KR100462837B1 - A vacuum cleaner - Google Patents

Abstract

Provided is a cyclone canister type vacuum cleaner that can easily clean the dust box.

The cyclone type dust box 2 is installed in the cleaning main body 1, and an outer filter part is formed in the dust box 2 to form a first cyclone space between the dust box 2 and the inner wall. In the outer filter part, the inner filter part which forms a 2nd cyclone space with the inner wall of the said outer filter part is provided, and the said outer filter part is provided with the shading part extended toward the said dust box inner wall is provided with the vacuum cleaner. .

Description

Electric vacuum cleaner {A VACUUM CLEANER}

The present invention relates to a vacuum cleaner. More specifically, the present invention relates to an electric vacuum cleaner having a cyclone dust box.

Conventional vacuum cleaners, especially upright vacuum cleaners, are freely mounted on the suction path of the cleaning main body without using a disposable dust collecting paper pack, and have a vortex-shaped flow of air (so-called cyclone) inside. It is known to use a cyclone-type dust collector which is provided with a cylindrical filter in a dust collecting case for generating a dust, and is capable of accumulating the dust filtered by the filter in the dust collecting case. This dust collector is economical since it can be used semipermanently by the maintenance of a filter compared with a disposable carton.

As a cyclone type vacuum cleaner, the vacuum cleaner provided with the dust separation apparatus (Japanese Unexamined-Japanese-Patent No. 10-511880 etc.) which concerns on the invention of Daison is known. For example, the cyclone type vacuum cleaner shown in FIG. 10 generates a double cyclone by providing the inner cyclone case 52 inside the dust box 51. The lower part of the inner cyclone case 52 is hermetically closed with respect to the first cyclone space 54 of the dust box 51 by the cyclone tube 53. The upper part of the inner cyclone case 52 communicates with the 1st cyclone space 54 of the dust box 51 through the air permeable shroud 60.

Due to the negative pressure generated by a blower (not shown) connected to the exhaust port 58 of the upper end of the inner cyclone case 52, air containing dust is discharged from the outside through the dust box (the intake pipe 55). 51) It is introduced into the first cyclone space 54 inside, pivots inside the first cyclone space 54, and large dust falls and is deposited on the cyclone tube 53. The cyclone tube 53 is introduced into the second cyclone space 56 inside the inner cyclone case 52 through the shroud 60, and turns inside the second cyclone space 56, and a little larger dust falls. It accumulates in the space part 57 below. Air from which dust was removed is exhausted from the exhaust port 58 of the upper end of the inner cyclone case 52.

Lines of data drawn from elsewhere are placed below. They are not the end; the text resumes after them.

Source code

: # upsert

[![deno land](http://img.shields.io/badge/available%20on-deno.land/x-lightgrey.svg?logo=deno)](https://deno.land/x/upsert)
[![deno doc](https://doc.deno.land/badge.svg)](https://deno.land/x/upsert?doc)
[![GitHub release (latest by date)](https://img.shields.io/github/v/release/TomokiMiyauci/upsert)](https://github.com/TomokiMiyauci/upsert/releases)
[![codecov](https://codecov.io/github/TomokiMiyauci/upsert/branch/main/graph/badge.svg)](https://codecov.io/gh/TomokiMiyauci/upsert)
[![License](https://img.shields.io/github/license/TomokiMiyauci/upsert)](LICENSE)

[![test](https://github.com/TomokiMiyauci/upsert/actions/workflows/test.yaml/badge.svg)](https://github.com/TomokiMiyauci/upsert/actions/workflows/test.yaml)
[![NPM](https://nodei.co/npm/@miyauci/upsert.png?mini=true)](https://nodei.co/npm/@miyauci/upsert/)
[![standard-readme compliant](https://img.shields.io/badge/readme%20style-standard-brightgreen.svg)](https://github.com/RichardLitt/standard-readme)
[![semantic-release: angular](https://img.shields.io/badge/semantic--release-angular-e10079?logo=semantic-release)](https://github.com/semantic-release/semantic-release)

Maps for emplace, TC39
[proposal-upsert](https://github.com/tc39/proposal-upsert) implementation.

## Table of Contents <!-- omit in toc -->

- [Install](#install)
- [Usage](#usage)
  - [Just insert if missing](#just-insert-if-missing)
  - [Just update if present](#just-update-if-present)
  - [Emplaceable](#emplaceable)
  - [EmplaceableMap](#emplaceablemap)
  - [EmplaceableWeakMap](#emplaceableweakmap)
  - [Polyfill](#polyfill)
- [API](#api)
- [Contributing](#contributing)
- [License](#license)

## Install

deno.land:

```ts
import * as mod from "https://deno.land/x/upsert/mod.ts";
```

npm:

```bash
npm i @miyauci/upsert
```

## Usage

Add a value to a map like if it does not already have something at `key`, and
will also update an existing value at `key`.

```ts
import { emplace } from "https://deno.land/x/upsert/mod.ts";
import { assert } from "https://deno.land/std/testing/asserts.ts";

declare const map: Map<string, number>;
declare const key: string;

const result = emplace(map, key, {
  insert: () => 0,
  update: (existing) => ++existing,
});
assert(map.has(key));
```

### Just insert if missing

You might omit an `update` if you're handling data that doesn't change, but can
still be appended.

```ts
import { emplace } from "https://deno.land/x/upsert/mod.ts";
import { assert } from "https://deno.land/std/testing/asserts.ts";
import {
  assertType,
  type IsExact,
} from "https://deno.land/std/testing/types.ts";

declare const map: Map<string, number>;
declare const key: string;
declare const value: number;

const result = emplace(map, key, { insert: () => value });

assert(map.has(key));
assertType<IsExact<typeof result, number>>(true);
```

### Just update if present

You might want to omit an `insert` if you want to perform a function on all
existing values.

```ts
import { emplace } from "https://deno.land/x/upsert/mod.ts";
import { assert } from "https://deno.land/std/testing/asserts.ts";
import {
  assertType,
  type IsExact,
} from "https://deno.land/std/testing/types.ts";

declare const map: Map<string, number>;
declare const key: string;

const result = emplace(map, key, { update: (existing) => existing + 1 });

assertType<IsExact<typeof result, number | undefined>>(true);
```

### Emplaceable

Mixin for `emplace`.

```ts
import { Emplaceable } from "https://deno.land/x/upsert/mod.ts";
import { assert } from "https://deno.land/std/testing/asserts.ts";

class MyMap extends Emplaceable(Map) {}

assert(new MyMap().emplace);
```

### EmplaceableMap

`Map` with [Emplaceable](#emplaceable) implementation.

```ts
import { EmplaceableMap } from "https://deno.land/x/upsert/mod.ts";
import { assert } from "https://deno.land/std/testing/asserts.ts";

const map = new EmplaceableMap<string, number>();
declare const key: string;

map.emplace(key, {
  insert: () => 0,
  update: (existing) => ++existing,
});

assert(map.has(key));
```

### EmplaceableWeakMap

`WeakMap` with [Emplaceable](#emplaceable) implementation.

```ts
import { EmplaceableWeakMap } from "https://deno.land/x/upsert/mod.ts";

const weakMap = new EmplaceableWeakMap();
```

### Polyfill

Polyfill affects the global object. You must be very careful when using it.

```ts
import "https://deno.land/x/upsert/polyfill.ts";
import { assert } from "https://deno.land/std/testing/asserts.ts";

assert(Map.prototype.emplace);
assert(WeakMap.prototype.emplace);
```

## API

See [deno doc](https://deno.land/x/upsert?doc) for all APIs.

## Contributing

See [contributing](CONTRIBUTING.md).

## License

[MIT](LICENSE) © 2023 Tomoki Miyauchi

However, since the conventional vacuum cleaner shown in FIG. 10 is equipped with the cyclone tube 53 which isolate | separates the inside of the dust box 51 airtightly, a structure is complicated. Therefore, in order to remove dust deposited on the upper side and the lower side of the cyclone tube 53, the inner cyclone case 52, the cyclone tube 53 and the shroud 60 are all separated from the dust box 51 once. It is necessary to take it out, and there is a problem that cleaning in the dust box is quite difficult.

The present invention has been made to solve the problems related to the above, and an object of the present invention is to provide a cyclone canister type vacuum cleaner that can easily clean the dust box.

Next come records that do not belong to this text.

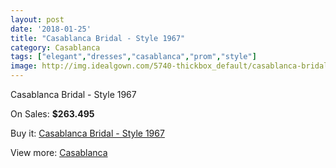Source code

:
 ```yaml
---
layout: post
date: '2018-01-25'
title: "Casablanca Bridal - Style 1967"
category: Casablanca
tags: ["elegant","dresses","casablanca","prom","style"]
image: http://img.idealgown.com/5740-thickbox_default/casablanca-bridal-style-1967.jpg
---
```

Casablanca Bridal - Style 1967

On Sales: **$263.495**
<a href="https://www.idealgown.com/en/casablanca/2497-casablanca-bridal-style-1967.html"><amp-img layout="responsive" width="600" height="600" src="//img.idealgown.com/5740-thickbox_default/casablanca-bridal-style-1967.jpg" alt="Casablanca Bridal - Style 1967 0" /></a>
<a href="https://www.idealgown.com/en/casablanca/2497-casablanca-bridal-style-1967.html"><amp-img layout="responsive" width="600" height="600" src="//img.idealgown.com/5742-thickbox_default/casablanca-bridal-style-1967.jpg" alt="Casablanca Bridal - Style 1967 1" /></a>
<a href="https://www.idealgown.com/en/casablanca/2497-casablanca-bridal-style-1967.html"><amp-img layout="responsive" width="600" height="600" src="//img.idealgown.com/5741-thickbox_default/casablanca-bridal-style-1967.jpg" alt="Casablanca Bridal - Style 1967 2" /></a>

Buy it: [Casablanca Bridal - Style 1967](https://www.idealgown.com/en/casablanca/2497-casablanca-bridal-style-1967.html "Casablanca Bridal - Style 1967")

View more: [Casablanca](https://www.idealgown.com/en/31-casablanca "Casablanca")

The vacuum cleaner of the present invention, the cyclone dust box is installed on the cleaning body,

In the dust box, an outer filter portion for forming a first cyclone space between the dust box inner wall is provided,

In the outer filter portion, an inner filter portion for forming a second cyclone space between inner walls of the outer filter portion is provided,

In addition, the outer filter portion, characterized in that the shading portion extending toward the inner wall of the dust box is provided.

It is preferable that the shading part is further provided in the lower part of the said inner filter part toward the inner wall of the said outer filter part.

It is preferable that the tip part of the said shading part is bent downward.

1 is a perspective explanatory view showing one embodiment of the vacuum cleaner of the present invention.

FIG. 2 is a plan explanatory view of the vacuum cleaner of FIG. 1.

3 is an explanatory diagram when the vacuum cleaner of FIG. 1 is viewed from the left side.

4 is a private facility name diagram of the dust box of FIG. 1.

5 is a front view of the dust box of FIG. 1.

6 is a longitudinal cross-sectional view of the dust box of FIG. 1.

7 is a longitudinal cross-sectional view of the vacuum cleaner of FIG. 1.

FIG. 8 is a cross-sectional view taken along the line VIII-VIII of FIG. 6.

9 is an explanatory cross-sectional view for explaining the dimensions of the dust box of FIG. 6.

10 is a cross-sectional view showing a conventional cyclone dust separator.

♠♠♠ Explanation of the Signs of the Main Parts of the Drawing ♠♠♠

1 Electric vacuum cleaner 2 Dust box

3 electric blower

Next, the vacuum cleaner of the present invention will be described in more detail with reference to the drawings.

1 is a private facility name diagram showing one embodiment of the vacuum cleaner of the present invention, FIG. 2 is a plan explanatory view of the vacuum cleaner of FIG. 1, FIG. 4 is a facility name of the dust box of Figure 1, Figure 5 is a front view of the dust box of Figure 1, Figure 6 is a longitudinal sectional view of the dust box of Figure 1, Figure 7 is a longitudinal sectional view of the vacuum cleaner of Figure 1, Figure 8 is a cross-sectional view taken along line VIII-VIII of FIG. 6, and FIG. 9 is a cross-sectional explanatory view for explaining the dimensions in the dust box of FIG. 6.

As shown in FIGS. 1-8, the vacuum cleaner of this embodiment is installed in the front part of the cleaning main body 1 of a canister type by inserting a cyclone type dust box 2 from upper part, and attaching and detaching it freely. In the rear part of the cleaning main body 1, the electric blower 3 is incorporated. In addition, although not shown, a series of suction hoses, suction pipes, and suction ports are connected to the connector 4 on the front end face of the cleaning body 1. Moreover, the cleaning main body 1 is provided with the front wheel 1a and the pair of rear wheels 1b and 1c so that the bottom surface can be moved.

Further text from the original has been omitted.